- _EXERCISE_:
Return the listing in full and exactly, but without a single picture.

- _SOURCE RECORDS_:

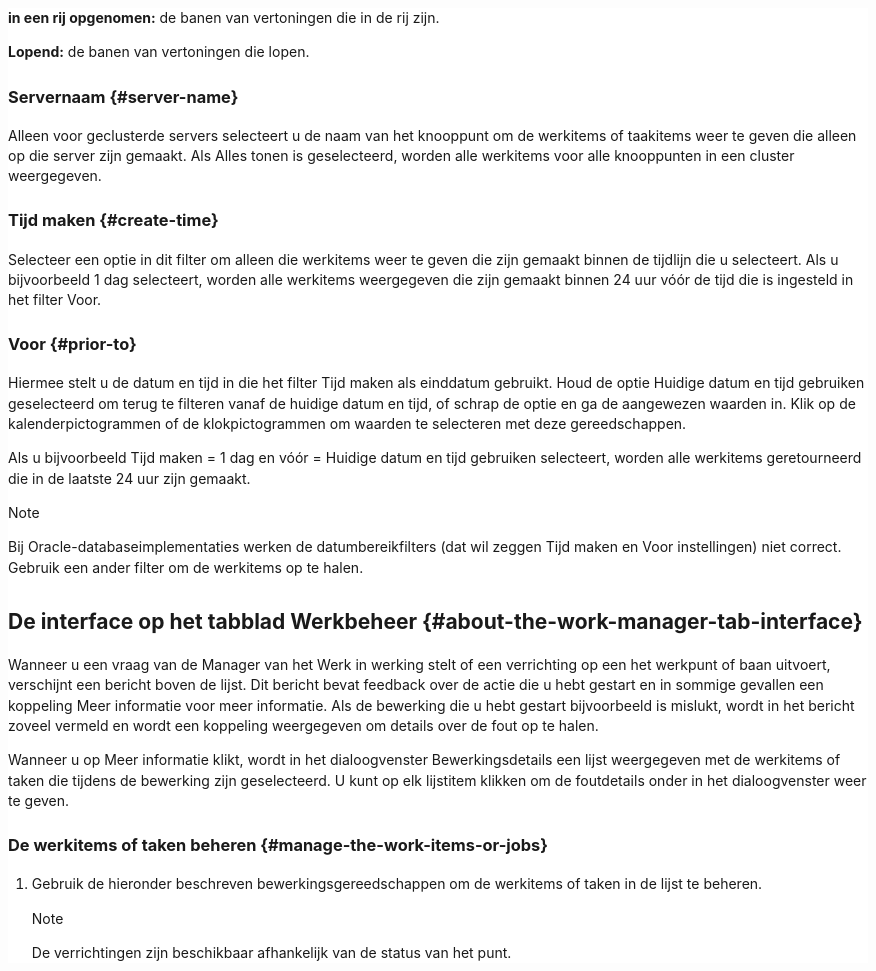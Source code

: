 **in een rij opgenomen:** de banen van vertoningen die in de rij zijn.

**Lopend:** de banen van vertoningen die lopen.

### Servernaam {#server-name}

Alleen voor geclusterde servers selecteert u de naam van het knooppunt om de werkitems of taakitems weer te geven die alleen op die server zijn gemaakt. Als Alles tonen is geselecteerd, worden alle werkitems voor alle knooppunten in een cluster weergegeven.

### Tijd maken {#create-time}

Selecteer een optie in dit filter om alleen die werkitems weer te geven die zijn gemaakt binnen de tijdlijn die u selecteert. Als u bijvoorbeeld 1 dag selecteert, worden alle werkitems weergegeven die zijn gemaakt binnen 24 uur vóór de tijd die is ingesteld in het filter Voor.

### Voor {#prior-to}

Hiermee stelt u de datum en tijd in die het filter Tijd maken als einddatum gebruikt. Houd de optie Huidige datum en tijd gebruiken geselecteerd om terug te filteren vanaf de huidige datum en tijd, of schrap de optie en ga de aangewezen waarden in. Klik op de kalenderpictogrammen of de klokpictogrammen om waarden te selecteren met deze gereedschappen.

Als u bijvoorbeeld Tijd maken = 1 dag en vóór = Huidige datum en tijd gebruiken selecteert, worden alle werkitems geretourneerd die in de laatste 24 uur zijn gemaakt.

>[!NOTE]
>
>Bij Oracle-databaseimplementaties werken de datumbereikfilters (dat wil zeggen Tijd maken en Voor instellingen) niet correct. Gebruik een ander filter om de werkitems op te halen.

## De interface op het tabblad Werkbeheer {#about-the-work-manager-tab-interface}

Wanneer u een vraag van de Manager van het Werk in werking stelt of een verrichting op een het werkpunt of baan uitvoert, verschijnt een bericht boven de lijst. Dit bericht bevat feedback over de actie die u hebt gestart en in sommige gevallen een koppeling Meer informatie voor meer informatie. Als de bewerking die u hebt gestart bijvoorbeeld is mislukt, wordt in het bericht zoveel vermeld en wordt een koppeling weergegeven om details over de fout op te halen.

Wanneer u op Meer informatie klikt, wordt in het dialoogvenster Bewerkingsdetails een lijst weergegeven met de werkitems of taken die tijdens de bewerking zijn geselecteerd. U kunt op elk lijstitem klikken om de foutdetails onder in het dialoogvenster weer te geven.

### De werkitems of taken beheren {#manage-the-work-items-or-jobs}

1. Gebruik de hieronder beschreven bewerkingsgereedschappen om de werkitems of taken in de lijst te beheren.

   >[!NOTE]
   >
   >De verrichtingen zijn beschikbaar afhankelijk van de status van het punt.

- _OUTPUT FOR THIS TASK_:
Source code

: **in een rij opgenomen:** de banen van vertoningen die in de rij zijn.

**Lopend:** de banen van vertoningen die lopen.

### Servernaam {#server-name}

Alleen voor geclusterde servers selecteert u de naam van het knooppunt om de werkitems of taakitems weer te geven die alleen op die server zijn gemaakt. Als Alles tonen is geselecteerd, worden alle werkitems voor alle knooppunten in een cluster weergegeven.

### Tijd maken {#create-time}

Selecteer een optie in dit filter om alleen die werkitems weer te geven die zijn gemaakt binnen de tijdlijn die u selecteert. Als u bijvoorbeeld 1 dag selecteert, worden alle werkitems weergegeven die zijn gemaakt binnen 24 uur vóór de tijd die is ingesteld in het filter Voor.

### Voor {#prior-to}

Hiermee stelt u de datum en tijd in die het filter Tijd maken als einddatum gebruikt. Houd de optie Huidige datum en tijd gebruiken geselecteerd om terug te filteren vanaf de huidige datum en tijd, of schrap de optie en ga de aangewezen waarden in. Klik op de kalenderpictogrammen of de klokpictogrammen om waarden te selecteren met deze gereedschappen.

Als u bijvoorbeeld Tijd maken = 1 dag en vóór = Huidige datum en tijd gebruiken selecteert, worden alle werkitems geretourneerd die in de laatste 24 uur zijn gemaakt.

>[!NOTE]
>
>Bij Oracle-databaseimplementaties werken de datumbereikfilters (dat wil zeggen Tijd maken en Voor instellingen) niet correct. Gebruik een ander filter om de werkitems op te halen.

## De interface op het tabblad Werkbeheer {#about-the-work-manager-tab-interface}

Wanneer u een vraag van de Manager van het Werk in werking stelt of een verrichting op een het werkpunt of baan uitvoert, verschijnt een bericht boven de lijst. Dit bericht bevat feedback over de actie die u hebt gestart en in sommige gevallen een koppeling Meer informatie voor meer informatie. Als de bewerking die u hebt gestart bijvoorbeeld is mislukt, wordt in het bericht zoveel vermeld en wordt een koppeling weergegeven om details over de fout op te halen.

Wanneer u op Meer informatie klikt, wordt in het dialoogvenster Bewerkingsdetails een lijst weergegeven met de werkitems of taken die tijdens de bewerking zijn geselecteerd. U kunt op elk lijstitem klikken om de foutdetails onder in het dialoogvenster weer te geven.

### De werkitems of taken beheren {#manage-the-work-items-or-jobs}

1. Gebruik de hieronder beschreven bewerkingsgereedschappen om de werkitems of taken in de lijst te beheren.

   >[!NOTE]
   >
   >De verrichtingen zijn beschikbaar afhankelijk van de status van het punt.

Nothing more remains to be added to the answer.